The rain held off for the girls who did a fantastic job ( look away if you dont want to see the sponges lol ) and we managed to raise over £500! Heres a couple of pics


----------



## Car Key (Mar 20, 2007)

Great job! :argie: Worthy cause :thumb: Get 'em wearing thongs next time!


----------



## JBirchy (Oct 9, 2010)

Fair play to you mate, im aware of the Corey Ashcroft appeal, i live fairly near to you (my missus is from Rufford and im from Newburgh).
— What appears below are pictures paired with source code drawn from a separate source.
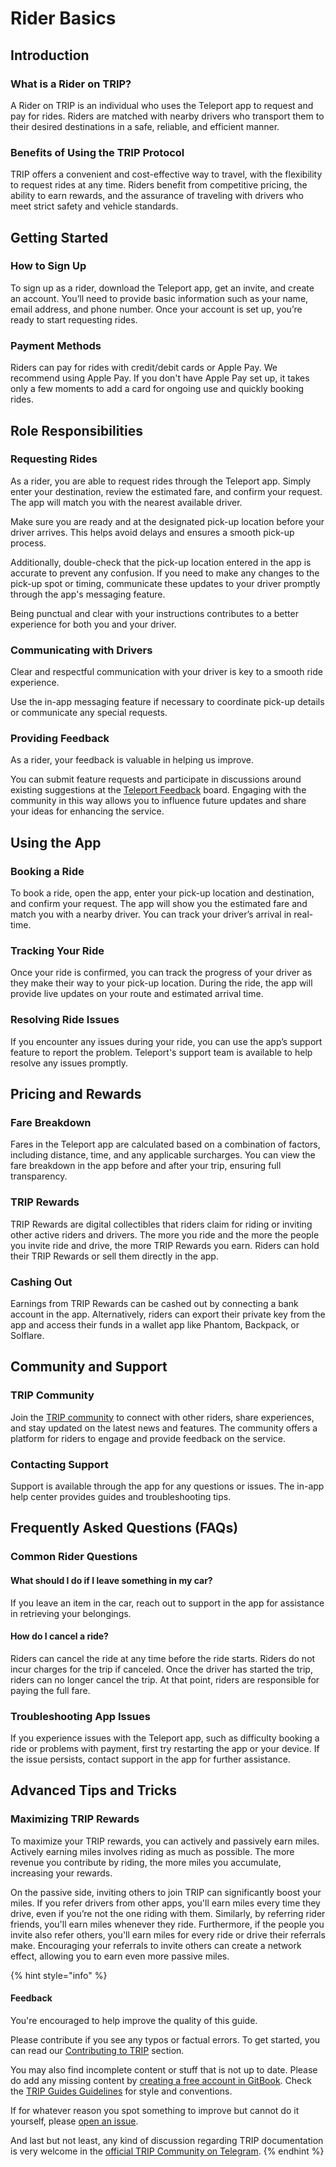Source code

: # Rider Basics

## **Introduction**

### What is a Rider on TRIP?

A Rider on TRIP is an individual who uses the Teleport app to request and pay for rides. Riders are matched with nearby drivers who transport them to their desired destinations in a safe, reliable, and efficient manner.

### Benefits of Using the TRIP Protocol

TRIP offers a convenient and cost-effective way to travel, with the flexibility to request rides at any time. Riders benefit from competitive pricing, the ability to earn rewards, and the assurance of traveling with drivers who meet strict safety and vehicle standards.

## Getting Started

### How to Sign Up

To sign up as a rider, download the Teleport app, get an invite, and create an account. You’ll need to provide basic information such as your name, email address, and phone number. Once your account is set up, you’re ready to start requesting rides.

### Payment Methods

Riders can pay for rides with credit/debit cards or Apple Pay. We recommend using Apple Pay. If you don't have Apple Pay set up, it takes only a few moments to add a card for ongoing use and quickly booking rides.

## Role Responsibilities

### Requesting Rides

As a rider, you are able to request rides through the Teleport app. Simply enter your destination, review the estimated fare, and confirm your request. The app will match you with the nearest available driver.

Make sure you are ready and at the designated pick-up location before your driver arrives. This helps avoid delays and ensures a smooth pick-up process.&#x20;

Additionally, double-check that the pick-up location entered in the app is accurate to prevent any confusion. If you need to make any changes to the pick-up spot or timing, communicate these updates to your driver promptly through the app's messaging feature.&#x20;

Being punctual and clear with your instructions contributes to a better experience for both you and your driver.

### Communicating with Drivers

Clear and respectful communication with your driver is key to a smooth ride experience.&#x20;

Use the in-app messaging feature if necessary to coordinate pick-up details or communicate any special requests.

### Providing Feedback

As a rider, your feedback is valuable in helping us improve.&#x20;

You can submit feature requests and participate in discussions around existing suggestions at the [Teleport Feedback](https://feedback.teleport.xyz/) board. Engaging with the community in this way allows you to influence future updates and share your ideas for enhancing the service.

## Using the App

### Booking a Ride

To book a ride, open the app, enter your pick-up location and destination, and confirm your request. The app will show you the estimated fare and match you with a nearby driver. You can track your driver’s arrival in real-time.

### Tracking Your Ride

Once your ride is confirmed, you can track the progress of your driver as they make their way to your pick-up location. During the ride, the app will provide live updates on your route and estimated arrival time.

### Resolving Ride Issues

If you encounter any issues during your ride, you can use the app’s support feature to report the problem. Teleport's support team is available to help resolve any issues promptly.

## Pricing and Rewards

### Fare Breakdown

Fares in the Teleport app are calculated based on a combination of factors, including distance, time, and any applicable surcharges. You can view the fare breakdown in the app before and after your trip, ensuring full transparency.

### TRIP Rewards

TRIP Rewards are digital collectibles that riders claim for riding or inviting other active riders and drivers. The more you ride and the more the people you invite ride and drive, the more TRIP Rewards you earn. Riders can hold their TRIP Rewards or sell them directly in the app.

### Cashing Out

Earnings from TRIP Rewards can be cashed out by connecting a bank account in the app. Alternatively, riders can export their private key from the app and access their funds in a wallet app like Phantom, Backpack, or Solflare.

## Community and Support

### TRIP Community

Join the [TRIP community](https://trip.dev/chat) to connect with other riders, share experiences, and stay updated on the latest news and features. The community offers a platform for riders to engage and provide feedback on the service.

### Contacting Support

Support is available through the app for any questions or issues. The in-app help center provides guides and troubleshooting tips.

## Frequently Asked Questions (FAQs)

### Common Rider Questions

#### What should I do if I leave something in my car?

If you leave an item in the car, reach out to support in the app for assistance in retrieving your belongings.&#x20;

#### How do I cancel a ride?

Riders can cancel the ride at any time before the ride starts. Riders do not incur charges for the trip if canceled. Once the driver has started the trip, riders can no longer cancel the trip. At that point, riders are responsible for paying the full fare.

### Troubleshooting App Issues

If you experience issues with the Teleport app, such as difficulty booking a ride or problems with payment, first try restarting the app or your device. If the issue persists, contact support in the app for further assistance.

## Advanced Tips and Tricks

### Maximizing TRIP Rewards

To maximize your TRIP rewards, you can actively and passively earn miles. Actively earning miles involves riding as much as possible. The more revenue you contribute by riding, the more miles you accumulate, increasing your rewards.

On the passive side, inviting others to join TRIP can significantly boost your miles. If you refer drivers from other apps, you'll earn miles every time they drive, even if you’re not the one riding with them. Similarly, by referring rider friends, you'll earn miles whenever they ride. Furthermore, if the people you invite also refer others, you'll earn miles for every ride or drive their referrals make. Encouraging your referrals to invite others can create a network effect, allowing you to earn even more passive miles.

{% hint style="info" %}
#### Feedback

You're encouraged to help improve the quality of this guide.

Please contribute if you see any typos or factual errors. To get started, you can read our [Contributing to TRIP](https://guides.trip.dev/contributing/contributing-to-trip) section.

You may also find incomplete content or stuff that is not up to date. Please do add any missing content by [creating a free account in GitBook](https://app.gitbook.com/invite/0WSd8UiSeH2xhfJrSbUr/YFiygcuBiy7oN3WJyDRs). Check the [TRIP Guides Guidelines](https://guides.trip.dev/contributing/guides-guidelines) for style and conventions.

If for whatever reason you spot something to improve but cannot do it yourself, please [open an issue](https://github.com/TeleportXYZ/TRIP-Guides/issues/).

And last but not least, any kind of discussion regarding TRIP documentation is very welcome in the [official TRIP Community on Telegram](https://trip.dev/chat).
{% endhint %}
If i'd have known about this i would have borrowed my Mum's car and been right down to support the cause (a load of nice ladies in bikini's would have been excellent too!)


----------



## ROMEYR32 (Mar 27, 2011)

JBirchy said:


> Fair play to you mate, im aware of the Corey Ashcroft appeal, i live fairly near to you (my missus is from Rufford and im from Newburgh).
> 
> If i'd have known about this i would have borrowed my Mum's car and been right down to support the cause (a load of nice ladies in bikini's would have been excellent too!)


Thanks mate, I should of sent you a PM! The 182 is one I did a while ago which will need doing again now after the 5 sponge attack :lol: We tried to get them in heels but it never came off


----------



## HalfordsShopper (Jul 8, 2008)

wowowowow :argie:


----------



## patmac (Apr 17, 2009)

Well done to all there. very good cause and the girls look like they were braving less than perfect weather.:thumb:


----------



## badman1972 (Jun 24, 2010)

Spot on mate and a worthy cause, well done to all involved :thumb:


----------



## JBirchy (Oct 9, 2010)

ROMEYR32 said:


> Thanks mate, I should of sent you a PM! The 182 is one I did a while ago which will need doing again now after the 5 sponge attack :lol: We tried to get them in heels but it never came off


I must have seen you driving about, do you have a private plate with the letters 'POM' in the reg?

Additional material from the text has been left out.